Imagine that all the characters that we know from our fairy tales and folklore are real. They live in our world, but hide themselves from us, instead existing in their little corner of New York City. These fairy tale and folklore characters used to reside in a series of “kingdoms” beyond our world, loosely created and defined by our stories and beliefs of who they are — Snow White had a wicked step-mother who sent her to die; the Big Bad Wolf hunted both Little Red Riding Hood and tried to eat the Tree Pigs. Then they were driven from their realms by a malevolent force known as The Adversary and his armies. Now they struggle to survive and hope for a day when they can return home. These people are effectively immortal, and sometimes pretty hard to kill, as they fueled and shaped by our stories and dreams. Arriving here, they put aside their previous quarrels and rivalries and form a new home, Fabletown. There is also the Farm in upstate New York, where the Fables who cannot pass for human are forced to reside. As the series moves along we are introduced to more and more fairy tale and folklore characters, and half the fun of the comic is seeing how these characters remain both true to what we collectively know about them from our childhoods and yet also how they are reinterpreted by the amazing Willingham who injects often minor or mediocre fable characters with true depth and personality — connecting us to their foibles and fates. In the second trade, a revolution at the Farm threatens to undo Fable society. As you might be noticing, while these are “fairy-tale” characters, the stories and their sub-text is decidedly both real-world-related and mature, compelling material. As the series moves along, we start to learn more about the Adversary and what forced these people from their homelands, and slowly the greater story takes shape, as the characters fight off an attack on our world by their enemies, and then start planning how to reclaim their homelands from the Adversary’s grasp. This then, brings us to the fifth volume, The Mean Seasons.
Without getting into too much detail this volume mixes wonderful character development with plots about espionage, political revolution, flashbacks, daring adventures, crime mysteries — that’s the broad range that Fables covers as the series progresses. Minor characters rise up — as the latest arc, which is due in trade early this summer, does in grand fashion — and others fall from grace.
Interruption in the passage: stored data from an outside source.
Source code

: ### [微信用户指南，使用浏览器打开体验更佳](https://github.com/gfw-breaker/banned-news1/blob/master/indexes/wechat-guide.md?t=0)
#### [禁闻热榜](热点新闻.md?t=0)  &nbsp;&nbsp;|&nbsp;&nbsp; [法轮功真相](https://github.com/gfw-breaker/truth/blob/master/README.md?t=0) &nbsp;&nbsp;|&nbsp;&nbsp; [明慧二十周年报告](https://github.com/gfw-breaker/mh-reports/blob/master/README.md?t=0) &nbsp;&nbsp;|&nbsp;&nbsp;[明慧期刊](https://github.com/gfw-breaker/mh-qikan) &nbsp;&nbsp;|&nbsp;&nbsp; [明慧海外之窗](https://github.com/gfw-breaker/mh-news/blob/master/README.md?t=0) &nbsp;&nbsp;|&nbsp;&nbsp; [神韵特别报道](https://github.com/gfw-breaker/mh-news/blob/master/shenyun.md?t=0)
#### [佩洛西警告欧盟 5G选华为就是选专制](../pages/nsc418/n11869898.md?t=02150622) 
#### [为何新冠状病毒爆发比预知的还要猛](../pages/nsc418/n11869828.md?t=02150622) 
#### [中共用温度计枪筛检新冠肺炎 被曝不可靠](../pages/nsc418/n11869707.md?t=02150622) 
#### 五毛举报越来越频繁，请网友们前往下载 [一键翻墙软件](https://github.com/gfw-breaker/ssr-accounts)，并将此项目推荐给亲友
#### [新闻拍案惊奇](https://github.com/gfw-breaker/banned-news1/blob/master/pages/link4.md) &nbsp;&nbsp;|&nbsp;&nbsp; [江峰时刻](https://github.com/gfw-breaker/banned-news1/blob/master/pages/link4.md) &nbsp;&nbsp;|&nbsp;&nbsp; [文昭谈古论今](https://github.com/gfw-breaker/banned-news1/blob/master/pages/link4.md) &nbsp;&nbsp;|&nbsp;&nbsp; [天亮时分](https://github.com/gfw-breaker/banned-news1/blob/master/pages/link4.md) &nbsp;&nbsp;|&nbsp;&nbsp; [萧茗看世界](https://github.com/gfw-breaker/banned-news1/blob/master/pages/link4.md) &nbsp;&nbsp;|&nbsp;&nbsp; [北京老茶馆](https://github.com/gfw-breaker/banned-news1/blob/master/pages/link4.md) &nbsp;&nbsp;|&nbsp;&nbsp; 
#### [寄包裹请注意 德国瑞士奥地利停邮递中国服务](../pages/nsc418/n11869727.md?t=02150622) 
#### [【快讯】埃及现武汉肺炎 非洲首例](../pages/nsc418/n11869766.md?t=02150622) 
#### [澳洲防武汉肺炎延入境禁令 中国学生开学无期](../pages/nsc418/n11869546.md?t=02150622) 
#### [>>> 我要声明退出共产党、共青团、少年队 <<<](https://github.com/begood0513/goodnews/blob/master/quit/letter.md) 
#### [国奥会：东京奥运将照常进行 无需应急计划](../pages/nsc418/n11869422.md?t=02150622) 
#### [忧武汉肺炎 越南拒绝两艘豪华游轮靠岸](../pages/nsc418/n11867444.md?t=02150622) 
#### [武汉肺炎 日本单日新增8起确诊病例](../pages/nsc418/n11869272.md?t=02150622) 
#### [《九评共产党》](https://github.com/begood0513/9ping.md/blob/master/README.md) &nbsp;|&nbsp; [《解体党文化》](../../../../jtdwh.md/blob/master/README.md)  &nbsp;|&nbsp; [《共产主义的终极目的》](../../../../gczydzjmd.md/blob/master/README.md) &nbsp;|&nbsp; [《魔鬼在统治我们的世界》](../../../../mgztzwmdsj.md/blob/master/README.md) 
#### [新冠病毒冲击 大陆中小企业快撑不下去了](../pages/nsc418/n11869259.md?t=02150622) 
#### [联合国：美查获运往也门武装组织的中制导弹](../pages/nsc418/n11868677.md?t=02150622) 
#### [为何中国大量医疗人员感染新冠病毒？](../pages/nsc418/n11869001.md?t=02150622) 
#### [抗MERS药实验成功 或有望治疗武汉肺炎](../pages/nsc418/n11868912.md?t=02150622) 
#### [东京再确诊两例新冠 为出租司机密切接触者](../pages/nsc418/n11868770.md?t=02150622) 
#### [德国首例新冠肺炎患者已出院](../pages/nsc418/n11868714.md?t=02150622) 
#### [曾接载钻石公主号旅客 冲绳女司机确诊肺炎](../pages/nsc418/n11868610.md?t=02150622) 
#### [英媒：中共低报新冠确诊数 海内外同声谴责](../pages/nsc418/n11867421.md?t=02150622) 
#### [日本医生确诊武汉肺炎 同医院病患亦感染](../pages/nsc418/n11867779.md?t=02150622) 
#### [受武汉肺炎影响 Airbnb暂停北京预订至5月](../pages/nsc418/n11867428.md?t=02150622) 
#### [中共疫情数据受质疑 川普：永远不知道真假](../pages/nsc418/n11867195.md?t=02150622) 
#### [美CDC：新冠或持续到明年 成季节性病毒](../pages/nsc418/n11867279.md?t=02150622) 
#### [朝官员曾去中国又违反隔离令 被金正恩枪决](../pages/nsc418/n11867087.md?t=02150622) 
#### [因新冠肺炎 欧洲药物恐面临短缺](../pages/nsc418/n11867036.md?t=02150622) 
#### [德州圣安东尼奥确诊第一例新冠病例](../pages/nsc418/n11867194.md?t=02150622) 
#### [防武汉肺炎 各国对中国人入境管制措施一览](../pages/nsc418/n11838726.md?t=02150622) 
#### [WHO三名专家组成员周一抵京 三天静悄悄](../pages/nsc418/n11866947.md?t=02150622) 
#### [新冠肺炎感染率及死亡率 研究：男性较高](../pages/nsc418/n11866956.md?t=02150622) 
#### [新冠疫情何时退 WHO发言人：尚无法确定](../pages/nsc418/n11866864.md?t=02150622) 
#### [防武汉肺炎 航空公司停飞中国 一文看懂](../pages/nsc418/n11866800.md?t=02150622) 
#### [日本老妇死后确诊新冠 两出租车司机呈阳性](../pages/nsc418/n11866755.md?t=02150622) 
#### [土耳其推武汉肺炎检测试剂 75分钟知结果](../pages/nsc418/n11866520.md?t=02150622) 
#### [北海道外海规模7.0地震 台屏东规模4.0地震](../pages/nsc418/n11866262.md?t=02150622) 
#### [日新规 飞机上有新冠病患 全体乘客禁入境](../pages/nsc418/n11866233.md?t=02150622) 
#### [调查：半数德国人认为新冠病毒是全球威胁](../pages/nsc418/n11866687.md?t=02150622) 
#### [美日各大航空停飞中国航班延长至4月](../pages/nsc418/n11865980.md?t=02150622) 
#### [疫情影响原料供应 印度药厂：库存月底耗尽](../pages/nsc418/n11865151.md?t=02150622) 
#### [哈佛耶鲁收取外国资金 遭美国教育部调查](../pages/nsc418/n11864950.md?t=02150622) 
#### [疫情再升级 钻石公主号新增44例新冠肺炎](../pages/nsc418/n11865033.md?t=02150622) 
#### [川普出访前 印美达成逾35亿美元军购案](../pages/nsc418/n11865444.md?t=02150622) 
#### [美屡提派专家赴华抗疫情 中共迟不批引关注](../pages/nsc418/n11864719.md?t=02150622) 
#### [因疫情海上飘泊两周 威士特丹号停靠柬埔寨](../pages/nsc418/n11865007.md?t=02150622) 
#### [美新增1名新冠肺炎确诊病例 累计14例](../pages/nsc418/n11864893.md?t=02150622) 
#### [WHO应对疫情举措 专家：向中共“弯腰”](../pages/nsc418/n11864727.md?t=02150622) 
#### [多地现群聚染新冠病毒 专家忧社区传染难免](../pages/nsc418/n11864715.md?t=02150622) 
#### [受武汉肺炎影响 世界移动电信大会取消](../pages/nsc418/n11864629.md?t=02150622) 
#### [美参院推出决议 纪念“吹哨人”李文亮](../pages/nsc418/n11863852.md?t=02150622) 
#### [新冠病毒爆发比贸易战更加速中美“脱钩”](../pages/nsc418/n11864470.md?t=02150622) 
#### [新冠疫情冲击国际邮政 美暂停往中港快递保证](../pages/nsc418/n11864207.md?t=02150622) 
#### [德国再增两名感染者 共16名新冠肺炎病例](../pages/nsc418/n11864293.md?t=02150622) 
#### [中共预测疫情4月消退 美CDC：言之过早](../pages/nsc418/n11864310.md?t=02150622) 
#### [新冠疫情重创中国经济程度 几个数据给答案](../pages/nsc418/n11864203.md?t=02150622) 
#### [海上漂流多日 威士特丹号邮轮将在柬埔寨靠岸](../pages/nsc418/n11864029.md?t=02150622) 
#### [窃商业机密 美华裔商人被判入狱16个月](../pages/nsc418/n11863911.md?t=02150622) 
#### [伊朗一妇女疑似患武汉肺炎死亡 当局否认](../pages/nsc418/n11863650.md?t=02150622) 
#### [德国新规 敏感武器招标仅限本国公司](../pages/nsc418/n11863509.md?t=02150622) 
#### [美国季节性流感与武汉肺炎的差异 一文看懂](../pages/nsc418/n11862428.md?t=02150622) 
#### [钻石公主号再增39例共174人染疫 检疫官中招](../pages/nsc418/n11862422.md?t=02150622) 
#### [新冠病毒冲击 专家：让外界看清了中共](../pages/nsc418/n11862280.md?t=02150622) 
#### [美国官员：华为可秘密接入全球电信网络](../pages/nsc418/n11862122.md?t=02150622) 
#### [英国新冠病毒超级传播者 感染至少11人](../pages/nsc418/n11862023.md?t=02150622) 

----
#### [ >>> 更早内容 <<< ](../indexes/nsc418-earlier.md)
I cannot praise Fables highly enough, and this is from someone who grew up on traditional superhero fare and counts Captain America and Batman as his favourite heroes. Fables is a book where after you read it you recommend it to everyone you meet, even complete strangers, At my local comic store if person walks in, looking for a comic and says that they (or the person that they are buying this for) isn’t really into superheroes or comics, and this is the book that is recommended — with the promise, that if the person reading it, doesn’t like Fables, they can bring it back and exchange it for something else. No one has ever brought a copy back. I have never seen a single comic book be enjoyed and sought after by such a broad range of people.